A lo lejos, al final de la extensa llanura de piedras y de toda civilización, está Merzouga, un pueblo nacido de la misma tierra, pues sus casas parecen haber surgido de la arena tomando formas cuadriculares donde poder (sobre)vivir. Justo detrás de ellas, una imponente duna de más de trescientos metros de altura nos da la bienvenida. La puerta de entrada al Sáhara se ha abierto de par en par para nosotros.
Con un tajine, una ensalada y mucha agua en el estómago, y después de habernos resucitado un poco en la piscina, nos ponemos en movimiento hacia las dunas. Ahí nos aguarda una aventura que, hasta hoy, parece haber sido algo irreal. Una experiencia, que a pesar de no haberla disfrutado en el mejor de los momentos, me llenó un poco por dentro.

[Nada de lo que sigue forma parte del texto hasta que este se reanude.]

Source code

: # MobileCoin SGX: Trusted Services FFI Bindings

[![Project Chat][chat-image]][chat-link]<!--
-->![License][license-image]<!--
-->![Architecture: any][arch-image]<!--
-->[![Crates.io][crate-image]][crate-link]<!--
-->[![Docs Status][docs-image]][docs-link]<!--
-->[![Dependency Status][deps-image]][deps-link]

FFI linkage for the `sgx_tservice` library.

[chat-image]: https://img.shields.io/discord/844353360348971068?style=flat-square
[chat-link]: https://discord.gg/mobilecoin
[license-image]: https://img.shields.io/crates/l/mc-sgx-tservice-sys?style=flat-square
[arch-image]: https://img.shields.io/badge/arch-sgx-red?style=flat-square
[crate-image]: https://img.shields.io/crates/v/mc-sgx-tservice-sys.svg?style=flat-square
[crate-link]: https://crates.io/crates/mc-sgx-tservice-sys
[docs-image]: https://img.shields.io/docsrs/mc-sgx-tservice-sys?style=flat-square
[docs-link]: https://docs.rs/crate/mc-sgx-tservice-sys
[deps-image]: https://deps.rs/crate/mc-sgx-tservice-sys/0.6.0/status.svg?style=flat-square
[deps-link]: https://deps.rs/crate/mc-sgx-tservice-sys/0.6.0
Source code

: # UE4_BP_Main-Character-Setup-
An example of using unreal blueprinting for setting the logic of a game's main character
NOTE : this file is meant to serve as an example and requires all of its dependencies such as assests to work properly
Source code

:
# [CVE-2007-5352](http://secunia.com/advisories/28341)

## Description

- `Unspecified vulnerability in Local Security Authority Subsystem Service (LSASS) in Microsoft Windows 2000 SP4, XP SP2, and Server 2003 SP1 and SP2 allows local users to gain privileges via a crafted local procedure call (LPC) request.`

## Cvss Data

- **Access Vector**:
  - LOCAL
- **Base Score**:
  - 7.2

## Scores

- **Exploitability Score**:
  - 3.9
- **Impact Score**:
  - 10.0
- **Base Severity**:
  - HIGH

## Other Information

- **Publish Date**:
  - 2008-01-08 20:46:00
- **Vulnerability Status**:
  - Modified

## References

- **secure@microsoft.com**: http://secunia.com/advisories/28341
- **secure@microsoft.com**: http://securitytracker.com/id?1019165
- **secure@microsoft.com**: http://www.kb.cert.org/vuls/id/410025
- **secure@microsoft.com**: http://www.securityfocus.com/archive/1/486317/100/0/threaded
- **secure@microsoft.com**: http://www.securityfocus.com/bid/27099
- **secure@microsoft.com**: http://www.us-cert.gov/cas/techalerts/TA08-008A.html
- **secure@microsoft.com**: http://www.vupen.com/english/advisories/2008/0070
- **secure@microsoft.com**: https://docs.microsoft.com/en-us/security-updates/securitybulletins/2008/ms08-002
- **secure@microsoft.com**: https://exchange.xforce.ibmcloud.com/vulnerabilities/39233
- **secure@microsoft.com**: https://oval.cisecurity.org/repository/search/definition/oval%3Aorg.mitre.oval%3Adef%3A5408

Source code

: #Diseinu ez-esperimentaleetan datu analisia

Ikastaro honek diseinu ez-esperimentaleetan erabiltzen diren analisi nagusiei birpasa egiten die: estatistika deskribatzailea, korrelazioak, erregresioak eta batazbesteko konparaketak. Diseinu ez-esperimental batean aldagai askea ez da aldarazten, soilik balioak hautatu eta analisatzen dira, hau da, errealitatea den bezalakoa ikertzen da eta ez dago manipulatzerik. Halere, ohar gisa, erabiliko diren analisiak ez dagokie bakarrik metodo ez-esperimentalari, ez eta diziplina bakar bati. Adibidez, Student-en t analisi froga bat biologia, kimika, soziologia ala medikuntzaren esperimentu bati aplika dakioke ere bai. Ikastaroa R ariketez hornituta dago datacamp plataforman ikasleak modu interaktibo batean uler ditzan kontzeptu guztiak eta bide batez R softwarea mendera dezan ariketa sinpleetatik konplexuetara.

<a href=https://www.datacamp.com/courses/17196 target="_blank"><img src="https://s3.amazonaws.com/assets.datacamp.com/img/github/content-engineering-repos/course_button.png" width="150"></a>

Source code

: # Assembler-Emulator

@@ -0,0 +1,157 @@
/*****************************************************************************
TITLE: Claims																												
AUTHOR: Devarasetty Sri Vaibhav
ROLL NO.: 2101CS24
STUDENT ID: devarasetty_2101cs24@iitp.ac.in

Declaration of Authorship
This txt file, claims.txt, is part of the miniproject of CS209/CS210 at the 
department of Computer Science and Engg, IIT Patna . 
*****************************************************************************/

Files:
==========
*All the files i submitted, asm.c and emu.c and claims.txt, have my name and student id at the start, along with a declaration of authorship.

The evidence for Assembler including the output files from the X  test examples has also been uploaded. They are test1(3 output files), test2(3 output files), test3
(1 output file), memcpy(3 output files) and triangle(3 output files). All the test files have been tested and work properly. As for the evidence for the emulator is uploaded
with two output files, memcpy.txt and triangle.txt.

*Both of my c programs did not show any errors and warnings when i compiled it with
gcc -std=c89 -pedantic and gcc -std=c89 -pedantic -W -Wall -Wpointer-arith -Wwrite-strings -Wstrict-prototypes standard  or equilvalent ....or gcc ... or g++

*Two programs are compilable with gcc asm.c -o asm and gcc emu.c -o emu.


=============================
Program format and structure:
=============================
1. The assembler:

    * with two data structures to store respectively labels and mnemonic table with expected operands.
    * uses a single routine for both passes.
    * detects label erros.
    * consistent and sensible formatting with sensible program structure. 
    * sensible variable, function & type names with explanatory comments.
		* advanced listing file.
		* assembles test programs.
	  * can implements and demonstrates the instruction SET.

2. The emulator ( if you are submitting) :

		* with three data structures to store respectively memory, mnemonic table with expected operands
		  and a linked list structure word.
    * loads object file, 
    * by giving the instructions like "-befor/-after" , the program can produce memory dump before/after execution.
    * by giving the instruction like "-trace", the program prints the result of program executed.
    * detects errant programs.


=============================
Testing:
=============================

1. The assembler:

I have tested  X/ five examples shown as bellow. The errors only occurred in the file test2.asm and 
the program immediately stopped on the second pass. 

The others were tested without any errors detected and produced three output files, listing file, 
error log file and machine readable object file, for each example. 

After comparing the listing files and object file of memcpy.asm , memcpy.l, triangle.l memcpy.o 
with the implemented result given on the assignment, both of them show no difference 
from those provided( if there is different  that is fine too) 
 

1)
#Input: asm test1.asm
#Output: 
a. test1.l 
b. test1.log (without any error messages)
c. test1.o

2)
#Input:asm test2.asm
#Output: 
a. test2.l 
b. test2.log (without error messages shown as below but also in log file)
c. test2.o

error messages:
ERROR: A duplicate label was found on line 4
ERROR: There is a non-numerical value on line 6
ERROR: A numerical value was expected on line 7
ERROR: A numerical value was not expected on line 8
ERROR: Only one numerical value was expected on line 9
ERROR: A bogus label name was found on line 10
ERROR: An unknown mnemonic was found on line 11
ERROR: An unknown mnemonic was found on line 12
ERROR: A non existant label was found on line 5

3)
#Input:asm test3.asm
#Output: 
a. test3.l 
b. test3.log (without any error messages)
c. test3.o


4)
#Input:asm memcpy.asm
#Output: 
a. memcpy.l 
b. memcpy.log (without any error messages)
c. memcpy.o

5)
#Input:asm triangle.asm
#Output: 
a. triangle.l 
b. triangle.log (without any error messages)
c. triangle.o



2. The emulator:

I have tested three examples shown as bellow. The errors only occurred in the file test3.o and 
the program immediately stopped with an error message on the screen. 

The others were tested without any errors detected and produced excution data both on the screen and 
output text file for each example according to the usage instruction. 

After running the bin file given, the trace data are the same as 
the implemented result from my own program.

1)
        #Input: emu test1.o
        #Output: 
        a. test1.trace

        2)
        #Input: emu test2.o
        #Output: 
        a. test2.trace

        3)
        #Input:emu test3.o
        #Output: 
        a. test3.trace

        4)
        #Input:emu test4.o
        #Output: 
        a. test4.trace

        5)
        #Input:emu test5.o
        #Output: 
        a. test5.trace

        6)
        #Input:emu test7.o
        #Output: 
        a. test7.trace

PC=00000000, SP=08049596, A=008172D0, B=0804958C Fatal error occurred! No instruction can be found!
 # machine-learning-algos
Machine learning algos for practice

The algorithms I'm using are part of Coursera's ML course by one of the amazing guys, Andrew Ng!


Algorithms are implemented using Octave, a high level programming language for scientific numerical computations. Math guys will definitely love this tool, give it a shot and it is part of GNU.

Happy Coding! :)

Cuando uno piensa que ya no se puede esperar más de un montón de arena, de repente te encuentras cruzando el Sáhara en lo alto de un dromedario cual bereber, volviéndose loco el pelo a merced del viento, y bamboleándote según los movimientos del camélido. O tumbado en una duna mirando las estrellas, o durmiendo bajo ellas, o viendo el amanecer mientras todo se tiñe de un color dorado impresionante, o aparece un oasis con agua, palmeras, y unos genios haciendo sandboard. Así sorprende el desierto, ofreciéndote todas esas cosas a cambio de nada. Tal vez, tan sólo a cambio de admiración.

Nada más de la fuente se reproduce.